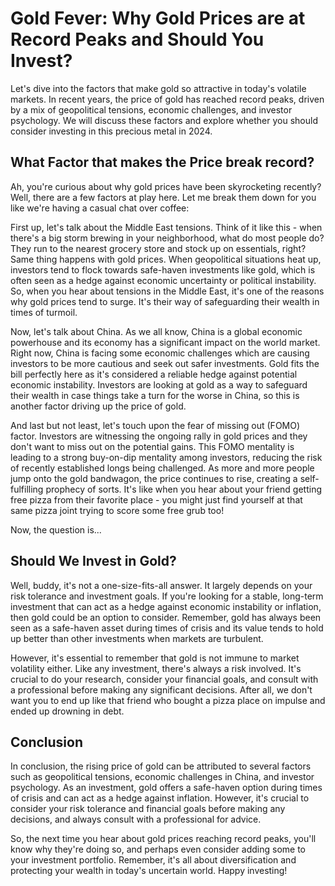# Gold Fever: Why Gold Prices are at Record Peaks and Should You Invest?

Let's dive into the factors that make gold so attractive in today's volatile markets. In recent years, the price of gold has reached record peaks, driven by a mix of geopolitical tensions, economic challenges, and investor psychology. We will discuss these factors and explore whether you should consider investing in this precious metal in 2024.

## What Factor that makes the Price break record?

Ah, you're curious about why gold prices have been skyrocketing recently? Well, there are a few factors at play here. Let me break them down for you like we're having a casual chat over coffee:

First up, let's talk about the Middle East tensions. Think of it like this - when there's a big storm brewing in your neighborhood, what do most people do? They run to the nearest grocery store and stock up on essentials, right? Same thing happens with gold prices. When geopolitical situations heat up, investors tend to flock towards safe-haven investments like gold, which is often seen as a hedge against economic uncertainty or political instability. So, when you hear about tensions in the Middle East, it's one of the reasons why gold prices tend to surge. It's their way of safeguarding their wealth in times of turmoil.

Now, let's talk about China. As we all know, China is a global economic powerhouse and its economy has a significant impact on the world market. Right now, China is facing some economic challenges which are causing investors to be more cautious and seek out safer investments. Gold fits the bill perfectly here as it's considered a reliable hedge against potential economic instability. Investors are looking at gold as a way to safeguard their wealth in case things take a turn for the worse in China, so this is another factor driving up the price of gold.

And last but not least, let's touch upon the fear of missing out (FOMO) factor. Investors are witnessing the ongoing rally in gold prices and they don't want to miss out on the potential gains. This FOMO mentality is leading to a strong buy-on-dip mentality among investors, reducing the risk of recently established longs being challenged. As more and more people jump onto the gold bandwagon, the price continues to rise, creating a self-fulfilling prophecy of sorts. It's like when you hear about your friend getting free pizza from their favorite place - you might just find yourself at that same pizza joint trying to score some free grub too!

Now, the question is...

## Should We Invest in Gold?
Well, buddy, it's not a one-size-fits-all answer. It largely depends on your risk tolerance and investment goals. If you're looking for a stable, long-term investment that can act as a hedge against economic instability or inflation, then gold could be an option to consider. Remember, gold has always been seen as a safe-haven asset during times of crisis and its value tends to hold up better than other investments when markets are turbulent.

However, it's essential to remember that gold is not immune to market volatility either. Like any investment, there's always a risk involved. It's crucial to do your research, consider your financial goals, and consult with a professional before making any significant decisions. After all, we don't want you to end up like that friend who bought a pizza place on impulse and ended up drowning in debt.

## Conclusion
In conclusion, the rising price of gold can be attributed to several factors such as geopolitical tensions, economic challenges in China, and investor psychology. As an investment, gold offers a safe-haven option during times of crisis and can act as a hedge against inflation. However, it's crucial to consider your risk tolerance and financial goals before making any decisions, and always consult with a professional for advice.

So, the next time you hear about gold prices reaching record peaks, you'll know why they're doing so, and perhaps even consider adding some to your investment portfolio. Remember, it's all about diversification and protecting your wealth in today's uncertain world. Happy investing!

## Problem to work on
Where a line above contains the string "break", copy that line.

## Written answer
## What Factor that makes the Price break record?
Ah, you're curious about why gold prices have been skyrocketing recently? Well, there are a few factors at play here. Let me break them down for you like we're having a casual chat over coffee:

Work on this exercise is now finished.